L’obiettivo è quello di individuare le fonti archeologiche per conoscere, ricostruire e valorizzare il patrimonio archeologico e culturale del territorio tugliese.
L’iniziativa nasce dalla collaborazione tra il Comune di Tuglie e i Laboratori di “Scienze applicate all’Archeologia” e “Urbanistica romana” del Dipartimento di Beni Culturali dell’Università del Salento, per partecipare
ad un bando del Consorzio Universitario Interprovinciale Salentino (CUIS).
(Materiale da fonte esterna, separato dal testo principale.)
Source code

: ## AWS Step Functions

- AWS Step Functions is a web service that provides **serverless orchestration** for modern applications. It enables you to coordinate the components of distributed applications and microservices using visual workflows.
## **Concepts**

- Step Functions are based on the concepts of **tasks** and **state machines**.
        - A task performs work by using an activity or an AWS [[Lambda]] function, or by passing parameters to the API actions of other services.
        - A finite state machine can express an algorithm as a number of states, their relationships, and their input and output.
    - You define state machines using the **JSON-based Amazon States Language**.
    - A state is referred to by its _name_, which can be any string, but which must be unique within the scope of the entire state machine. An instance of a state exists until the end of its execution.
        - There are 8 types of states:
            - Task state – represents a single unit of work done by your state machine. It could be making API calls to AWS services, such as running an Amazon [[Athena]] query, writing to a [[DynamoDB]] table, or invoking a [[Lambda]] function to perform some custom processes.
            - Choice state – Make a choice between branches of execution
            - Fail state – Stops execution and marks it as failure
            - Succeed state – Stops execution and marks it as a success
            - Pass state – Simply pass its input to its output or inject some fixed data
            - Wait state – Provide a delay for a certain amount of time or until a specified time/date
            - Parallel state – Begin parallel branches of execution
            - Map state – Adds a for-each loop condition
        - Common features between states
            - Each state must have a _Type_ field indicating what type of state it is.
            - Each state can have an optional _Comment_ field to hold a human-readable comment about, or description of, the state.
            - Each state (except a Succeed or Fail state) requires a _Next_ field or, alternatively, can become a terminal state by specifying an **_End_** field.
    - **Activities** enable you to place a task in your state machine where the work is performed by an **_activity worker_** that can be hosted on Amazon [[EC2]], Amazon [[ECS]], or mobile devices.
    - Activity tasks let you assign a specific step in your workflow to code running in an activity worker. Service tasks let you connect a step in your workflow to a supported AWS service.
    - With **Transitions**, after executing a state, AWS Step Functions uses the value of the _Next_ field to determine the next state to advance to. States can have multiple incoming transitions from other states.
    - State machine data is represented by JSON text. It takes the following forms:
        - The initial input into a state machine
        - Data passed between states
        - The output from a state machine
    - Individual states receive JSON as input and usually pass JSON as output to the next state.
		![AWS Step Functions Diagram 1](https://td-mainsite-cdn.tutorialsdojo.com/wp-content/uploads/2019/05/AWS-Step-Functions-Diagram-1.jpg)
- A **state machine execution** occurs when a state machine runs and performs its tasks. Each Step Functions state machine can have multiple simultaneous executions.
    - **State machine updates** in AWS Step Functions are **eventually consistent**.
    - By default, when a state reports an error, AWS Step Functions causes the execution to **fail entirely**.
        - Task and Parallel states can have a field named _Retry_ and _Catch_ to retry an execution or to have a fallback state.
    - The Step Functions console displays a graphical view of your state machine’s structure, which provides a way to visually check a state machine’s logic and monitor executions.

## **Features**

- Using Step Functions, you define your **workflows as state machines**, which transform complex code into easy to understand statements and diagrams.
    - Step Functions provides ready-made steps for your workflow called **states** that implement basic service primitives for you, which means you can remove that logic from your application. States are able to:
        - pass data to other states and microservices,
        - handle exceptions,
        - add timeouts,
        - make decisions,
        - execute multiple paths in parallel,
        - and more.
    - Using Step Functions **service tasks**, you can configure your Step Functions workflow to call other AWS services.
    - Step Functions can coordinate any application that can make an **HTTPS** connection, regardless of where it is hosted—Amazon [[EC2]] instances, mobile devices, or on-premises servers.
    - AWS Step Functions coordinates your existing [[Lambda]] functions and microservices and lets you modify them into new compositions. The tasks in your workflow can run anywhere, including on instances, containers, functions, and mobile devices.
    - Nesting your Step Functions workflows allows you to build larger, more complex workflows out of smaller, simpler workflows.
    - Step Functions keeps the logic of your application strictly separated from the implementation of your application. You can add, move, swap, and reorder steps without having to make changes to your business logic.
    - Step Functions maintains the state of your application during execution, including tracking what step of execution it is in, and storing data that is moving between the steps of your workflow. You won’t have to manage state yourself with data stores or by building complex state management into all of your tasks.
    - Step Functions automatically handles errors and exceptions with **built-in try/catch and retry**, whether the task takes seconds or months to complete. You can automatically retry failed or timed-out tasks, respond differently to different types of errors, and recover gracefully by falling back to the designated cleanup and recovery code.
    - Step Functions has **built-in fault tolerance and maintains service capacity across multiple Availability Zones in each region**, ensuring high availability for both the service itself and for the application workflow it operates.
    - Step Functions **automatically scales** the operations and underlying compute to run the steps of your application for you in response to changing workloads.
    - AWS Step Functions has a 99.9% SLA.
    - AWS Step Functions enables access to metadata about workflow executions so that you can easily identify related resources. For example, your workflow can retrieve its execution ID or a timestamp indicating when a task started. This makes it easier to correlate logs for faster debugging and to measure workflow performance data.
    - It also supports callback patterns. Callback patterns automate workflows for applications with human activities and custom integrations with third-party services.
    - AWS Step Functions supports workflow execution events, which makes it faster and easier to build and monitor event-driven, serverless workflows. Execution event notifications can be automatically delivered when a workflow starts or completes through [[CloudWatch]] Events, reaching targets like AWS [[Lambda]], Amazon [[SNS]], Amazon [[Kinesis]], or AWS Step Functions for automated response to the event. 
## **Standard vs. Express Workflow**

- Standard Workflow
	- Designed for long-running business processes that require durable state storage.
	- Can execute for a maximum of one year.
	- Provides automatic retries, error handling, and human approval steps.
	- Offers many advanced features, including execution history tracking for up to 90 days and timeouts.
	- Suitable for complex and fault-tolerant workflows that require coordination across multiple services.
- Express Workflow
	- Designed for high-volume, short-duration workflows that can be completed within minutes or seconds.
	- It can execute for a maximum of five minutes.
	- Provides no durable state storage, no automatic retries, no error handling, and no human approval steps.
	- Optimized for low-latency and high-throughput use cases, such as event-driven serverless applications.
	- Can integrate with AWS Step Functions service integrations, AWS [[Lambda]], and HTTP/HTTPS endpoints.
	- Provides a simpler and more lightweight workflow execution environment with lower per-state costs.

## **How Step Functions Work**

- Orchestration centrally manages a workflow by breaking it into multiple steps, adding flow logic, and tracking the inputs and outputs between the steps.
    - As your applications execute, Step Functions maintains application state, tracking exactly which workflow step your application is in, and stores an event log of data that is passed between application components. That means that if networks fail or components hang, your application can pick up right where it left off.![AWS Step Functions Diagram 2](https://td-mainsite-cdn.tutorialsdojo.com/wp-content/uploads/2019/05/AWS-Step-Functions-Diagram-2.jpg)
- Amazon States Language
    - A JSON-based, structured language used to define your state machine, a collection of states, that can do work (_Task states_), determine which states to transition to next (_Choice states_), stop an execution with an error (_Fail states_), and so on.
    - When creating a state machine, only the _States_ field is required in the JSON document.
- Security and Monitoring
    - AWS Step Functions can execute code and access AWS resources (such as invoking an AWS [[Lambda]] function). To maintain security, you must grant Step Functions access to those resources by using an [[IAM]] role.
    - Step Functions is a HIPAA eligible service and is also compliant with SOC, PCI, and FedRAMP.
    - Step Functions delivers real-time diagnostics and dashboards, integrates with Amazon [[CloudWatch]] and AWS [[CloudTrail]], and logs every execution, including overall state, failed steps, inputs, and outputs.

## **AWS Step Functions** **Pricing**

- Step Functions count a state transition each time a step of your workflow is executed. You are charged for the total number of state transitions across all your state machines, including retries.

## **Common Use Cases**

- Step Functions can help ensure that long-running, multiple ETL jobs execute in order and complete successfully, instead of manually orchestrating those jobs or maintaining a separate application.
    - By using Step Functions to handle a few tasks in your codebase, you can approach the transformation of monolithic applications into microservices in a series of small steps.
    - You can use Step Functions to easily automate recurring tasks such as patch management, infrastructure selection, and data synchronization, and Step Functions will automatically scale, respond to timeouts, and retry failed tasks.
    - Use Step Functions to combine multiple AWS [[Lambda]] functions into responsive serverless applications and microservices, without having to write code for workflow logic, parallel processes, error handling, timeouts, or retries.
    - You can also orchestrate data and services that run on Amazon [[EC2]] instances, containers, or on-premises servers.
Lo scopo era il finanziamento di progetti volti a promuovere iniziative per l’informazione e la divulgazione tecnico-scientifica.
Il progetto, condotto da Ilaria Malorgio (titolare di un Assegno di Ricerca annuale presso l’Università del Salento – Dipartimento di Beni Culturali), ha come responsabile scientifico Giovanna Cera, docente di Urbanistica Romana presso l’Università del Salento ed altri esperti del settore.

Il metodo d’indagine utilizzato è quello della ricognizione topografica (survey) e prevede una serie di step a partire dall’acquisizione dei dati bibliografici, d’archivio e aerofotografici alla ricognizione estensiva e sistematica di tutto il territorio comunale; al rilievo topografico dei dati presenti sul terreno e alla lettura complessiva dei dati recuperati.

Il progetto, che si concluderà nel giugno del 2020, avrà come prodotto finale la creazione di una Carta archeologica tradizionale dell’intero territorio tugliese, arricchita da un’applicazione scaricabile su PC e cellulari, capace di aumentare le informazioni presenti sulla carta archeologica, puntando con un dispositivo sia il formato cartaceo, che il formato digitale della stessa.
Diversi saranno i vantaggi apportati dalla Carta archeologica: permetterà di avere una maggiore conoscenza del patrimonio storico-culturale presente nel territorio tugliese e, quindi, di avere un strumento in più per operare una più corretta pianificazione territoriale; permetterà di ottenere dati relativi alle fasi più antiche di occupazione del paese.

Il progetto è sostenuto anche dagli sponsor Mca Connectors Srl, Europroject Srl, Svic Srl, in qualità di sponsor privati, dall’Associazione Culturale Terracunta e dal Consorzio CETMA (Centro di progettazione, design & tecnologie dei materiali), in qualità di partners.